From the Daily Mail, we learn of Steve Mason’s plight. Tragically, his 27-year-old daughter and mother of three died in 2009 of liver failure after piling up $100,000 in student loans. Five years later, the amount owed is now $200,000. Mason co-signed for the loans. Throughout the article, it’s the private student loan companies who are the bad guys.
A Californian pastor is being mercilessly hounded for $200,000 in student loans he was saddled with when his 27-year-old daughter Lisa died suddenly of liver failure.
Crippled by the $2,000 a month in repayments and unable legally to declare bankruptcy to rid himself of the huge debt, Steve Mason, 59, and his wife Darnelle have reached their wits end.
Each time they have appealed to the lenders to beg for help, the couple have been told that the only solution is to repay the mammoth loans – some of which have interest rates of 12 percent – in full.

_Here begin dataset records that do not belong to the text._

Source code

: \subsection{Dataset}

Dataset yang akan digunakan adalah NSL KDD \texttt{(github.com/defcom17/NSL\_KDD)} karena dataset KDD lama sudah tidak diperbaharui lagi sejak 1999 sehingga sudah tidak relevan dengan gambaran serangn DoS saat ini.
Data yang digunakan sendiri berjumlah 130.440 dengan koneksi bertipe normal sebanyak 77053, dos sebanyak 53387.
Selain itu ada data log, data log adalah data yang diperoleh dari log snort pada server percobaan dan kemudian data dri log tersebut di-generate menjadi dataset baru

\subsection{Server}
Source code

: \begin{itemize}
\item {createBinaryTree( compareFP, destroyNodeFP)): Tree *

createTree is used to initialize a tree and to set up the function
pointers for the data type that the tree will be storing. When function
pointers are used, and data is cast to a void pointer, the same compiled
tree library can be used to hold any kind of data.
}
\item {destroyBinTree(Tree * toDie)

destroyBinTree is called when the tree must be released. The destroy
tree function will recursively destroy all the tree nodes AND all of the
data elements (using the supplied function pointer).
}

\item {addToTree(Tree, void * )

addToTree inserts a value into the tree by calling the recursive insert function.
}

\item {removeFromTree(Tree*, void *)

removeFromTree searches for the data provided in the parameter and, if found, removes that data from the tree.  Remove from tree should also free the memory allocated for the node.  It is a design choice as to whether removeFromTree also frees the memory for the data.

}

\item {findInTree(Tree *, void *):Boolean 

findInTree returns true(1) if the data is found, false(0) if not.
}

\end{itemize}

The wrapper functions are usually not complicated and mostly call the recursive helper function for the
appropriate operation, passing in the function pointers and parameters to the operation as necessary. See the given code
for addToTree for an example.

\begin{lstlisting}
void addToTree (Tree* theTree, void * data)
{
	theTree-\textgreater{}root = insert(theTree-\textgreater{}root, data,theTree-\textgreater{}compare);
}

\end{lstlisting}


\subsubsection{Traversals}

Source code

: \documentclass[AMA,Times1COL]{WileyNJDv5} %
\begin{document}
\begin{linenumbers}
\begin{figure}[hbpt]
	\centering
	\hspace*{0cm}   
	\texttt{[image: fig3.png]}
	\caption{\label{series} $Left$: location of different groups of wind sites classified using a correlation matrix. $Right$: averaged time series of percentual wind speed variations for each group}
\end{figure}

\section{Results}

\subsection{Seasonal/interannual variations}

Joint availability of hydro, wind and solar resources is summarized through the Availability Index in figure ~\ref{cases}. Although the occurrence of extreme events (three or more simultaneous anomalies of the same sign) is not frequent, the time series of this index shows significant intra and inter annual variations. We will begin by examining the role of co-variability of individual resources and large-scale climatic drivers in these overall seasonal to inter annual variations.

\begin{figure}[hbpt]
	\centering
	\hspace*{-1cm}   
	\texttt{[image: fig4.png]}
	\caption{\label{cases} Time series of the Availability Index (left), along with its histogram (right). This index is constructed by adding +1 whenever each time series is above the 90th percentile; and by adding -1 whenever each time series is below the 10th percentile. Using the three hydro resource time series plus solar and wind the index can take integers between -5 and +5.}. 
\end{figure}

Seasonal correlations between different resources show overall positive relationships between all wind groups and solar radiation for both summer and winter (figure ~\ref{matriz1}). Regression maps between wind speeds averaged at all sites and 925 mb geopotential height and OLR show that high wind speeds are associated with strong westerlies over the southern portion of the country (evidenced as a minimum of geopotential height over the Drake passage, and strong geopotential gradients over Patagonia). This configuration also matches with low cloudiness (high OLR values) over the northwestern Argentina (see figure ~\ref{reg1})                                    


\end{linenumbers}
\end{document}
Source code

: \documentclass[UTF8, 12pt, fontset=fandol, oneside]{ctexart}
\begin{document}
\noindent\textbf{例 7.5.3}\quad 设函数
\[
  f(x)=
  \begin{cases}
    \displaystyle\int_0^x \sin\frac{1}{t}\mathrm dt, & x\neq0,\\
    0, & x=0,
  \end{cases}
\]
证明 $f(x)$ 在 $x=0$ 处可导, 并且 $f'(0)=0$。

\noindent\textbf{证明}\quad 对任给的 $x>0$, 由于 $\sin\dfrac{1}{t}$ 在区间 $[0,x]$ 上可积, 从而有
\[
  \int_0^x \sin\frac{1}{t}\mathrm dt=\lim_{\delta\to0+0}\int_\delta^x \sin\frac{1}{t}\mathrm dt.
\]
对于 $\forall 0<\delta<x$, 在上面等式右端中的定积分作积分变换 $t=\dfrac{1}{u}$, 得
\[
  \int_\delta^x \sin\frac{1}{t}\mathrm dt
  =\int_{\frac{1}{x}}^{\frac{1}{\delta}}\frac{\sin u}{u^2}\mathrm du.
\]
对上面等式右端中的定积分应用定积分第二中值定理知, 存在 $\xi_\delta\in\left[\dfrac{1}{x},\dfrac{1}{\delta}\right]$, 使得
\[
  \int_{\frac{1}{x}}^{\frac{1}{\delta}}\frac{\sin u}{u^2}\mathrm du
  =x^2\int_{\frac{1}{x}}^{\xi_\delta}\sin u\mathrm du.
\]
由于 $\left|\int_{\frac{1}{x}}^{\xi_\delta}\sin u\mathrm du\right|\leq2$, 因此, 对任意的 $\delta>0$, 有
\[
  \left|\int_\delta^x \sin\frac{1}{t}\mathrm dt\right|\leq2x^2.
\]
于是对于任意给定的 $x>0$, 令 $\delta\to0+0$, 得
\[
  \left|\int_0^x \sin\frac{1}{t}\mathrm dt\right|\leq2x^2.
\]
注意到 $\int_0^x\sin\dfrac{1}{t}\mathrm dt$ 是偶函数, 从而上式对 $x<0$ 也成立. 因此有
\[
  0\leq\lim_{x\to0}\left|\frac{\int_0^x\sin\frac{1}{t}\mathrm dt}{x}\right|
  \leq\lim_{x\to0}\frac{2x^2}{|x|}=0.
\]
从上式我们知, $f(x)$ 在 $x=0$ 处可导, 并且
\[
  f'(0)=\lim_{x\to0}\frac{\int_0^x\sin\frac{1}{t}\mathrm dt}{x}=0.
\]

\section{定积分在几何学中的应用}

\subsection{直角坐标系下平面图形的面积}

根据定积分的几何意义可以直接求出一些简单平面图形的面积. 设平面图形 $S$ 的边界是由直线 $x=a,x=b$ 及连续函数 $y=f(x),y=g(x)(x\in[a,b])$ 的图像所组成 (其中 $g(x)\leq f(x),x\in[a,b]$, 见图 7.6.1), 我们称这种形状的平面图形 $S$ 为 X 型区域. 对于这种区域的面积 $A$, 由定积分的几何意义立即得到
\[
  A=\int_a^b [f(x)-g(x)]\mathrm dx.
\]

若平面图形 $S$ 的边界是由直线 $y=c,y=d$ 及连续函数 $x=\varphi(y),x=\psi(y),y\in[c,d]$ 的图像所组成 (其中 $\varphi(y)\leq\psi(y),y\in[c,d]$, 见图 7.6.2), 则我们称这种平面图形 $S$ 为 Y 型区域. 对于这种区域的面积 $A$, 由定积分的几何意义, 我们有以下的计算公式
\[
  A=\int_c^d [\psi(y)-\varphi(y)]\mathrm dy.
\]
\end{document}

Of course, that statement is not true, as at least one lender provided Mason with some relief. From the same article … 15 paragraphs later.
One of the lenders, Navient Crop, did reduce Steve’s interest rate to 0% on three of four loans and lowered the amount owed from $35,000 to $27,000.
As I mentioned, these stories are not unusual. CNN lists more and the situation absolutely sucks for the families. It really does.
But should the media and the families be looking to the lenders or the schools for relief? Really now, think about this. The lenders don’t have the money or the resources to just forgive the loan. The lenders gave the tuition owed – in full – immediately to the school who paid the teachers and staff.
Why not petition the school, professors and staff for relief? We know the answer to that don’t we?
You can argue interest rates for student loans are too high all you want, but when you sign for the loan it’s quite clear in the documentation what the interest rate will be, when you will need to start paying off the debt, how many payments there will be and how long it will take to pay off the debt. It’s right there, in black and white.
Of course, the article notes how great government student loans are compared to the evil private loans …
Had they been federal student loans, then Steve [Mason] could have appealed to have them wiped or at the very least received a sensible and manageable payment plan.
But Mason was able to appeal, and it’s clear at least one of the loan holders adjusted the interest rate and payment amounts. It’s right there in the article!
That leaves the ability for the feds to have the loans “wiped.” A very nice payoff for the schools! You see, the government can just wipe out student loans and make the taxpayers and future generations foot the bill. It’s only a few dollars per person … fuhgeddaboudit.